Stored data entries
*** Begin section ***
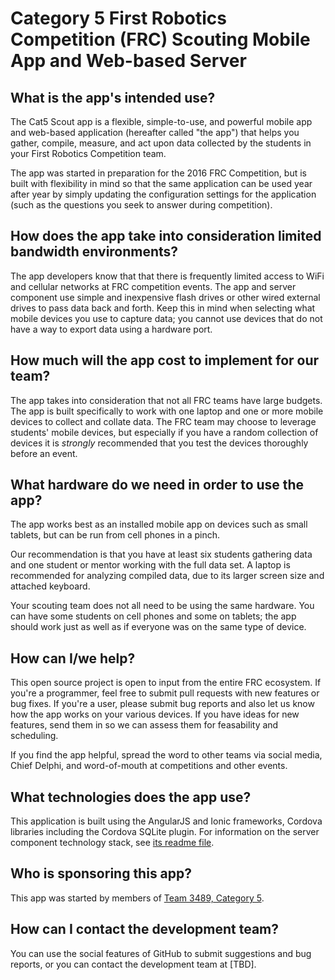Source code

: # Category 5 First Robotics Competition (FRC) Scouting Mobile App and Web-based Server

## What is the app's intended use?
The Cat5 Scout app is a flexible, simple-to-use, and powerful mobile app and 
web-based application (hereafter called "the app") that helps you gather, 
compile, measure, and act upon data collected by the students in your First 
Robotics Competition team. 

The app was started in preparation for the 2016 FRC Competition, but is built 
with flexibility in mind so that the same application can be used year after 
year by simply updating the configuration settings for the application (such as 
the questions you seek to answer during competition).

## How does the app take into consideration limited bandwidth environments?

The app developers know that that there is frequently limited access to WiFi and 
cellular networks at FRC competition events. The app and server component use 
simple and inexpensive flash drives or other wired external drives to pass data 
back and forth. Keep this in mind when selecting what mobile devices you use to
capture data; you cannot use devices that do not have a way to export data using
a hardware port. 

## How much will the app cost to implement for our team?

The app takes into consideration that not all FRC teams have large budgets. The 
app is built specifically to work with one laptop and one or more mobile devices
to collect and collate data. The FRC team may choose to leverage students' 
mobile devices, but especially if you have a random collection of devices it is 
*strongly* recommended that you test the devices thoroughly before an event.

## What hardware do we need in order to use the app?

The app works best as an installed mobile app on devices such as small tablets, 
but can be run from cell phones in a pinch. 

Our recommendation is that you have at least six students gathering data and one 
student or mentor working with the full data set. A laptop is recommended for 
analyzing compiled data, due to its larger screen size and attached keyboard.

Your scouting team does not all need to be using the same hardware. You can have 
some students on cell phones and some on tablets; the app should work just as well 
as if everyone was on the same type of device.

## How can I/we help?

This open source project is open to input from the entire FRC ecosystem. If 
you're a programmer, feel free to submit pull requests with new features or bug 
fixes. If you're a user, please submit bug reports and also let us know how the 
app works on your various devices. If you have ideas for new features, send them 
in so we can assess them for feasability and scheduling. 

If you find the app helpful, spread the word to other teams via social media, 
Chief Delphi, and word-of-mouth at competitions and other events.

## What technologies does the app use?

This application is built using the AngularJS and Ionic frameworks, Cordova 
libraries including the Cordova SQLite plugin. For information on the server
component technology stack, see 
[its readme file](https://github.com/FitzChivalry/Cat5Scout-Server/blob/master/README.md).

## Who is sponsoring this app?

This app was started by members of 
[Team 3489, Category 5](http://www.team3489.org).

## How can I contact the development team?

You can use the social features of GitHub to submit suggestions and bug reports, 
or you can contact the development team at [TBD].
*** End section ***
--- Task to carry out ---
Given the records above, restate word for word only the lines starting at the one with "some students on" and ending at the one with "This open source".

--- Result ---
some students on cell phones and some on tablets; the app should work just as well 
as if everyone was on the same type of device.

## How can I/we help?

This open source project is open to input from the entire FRC ecosystem. If 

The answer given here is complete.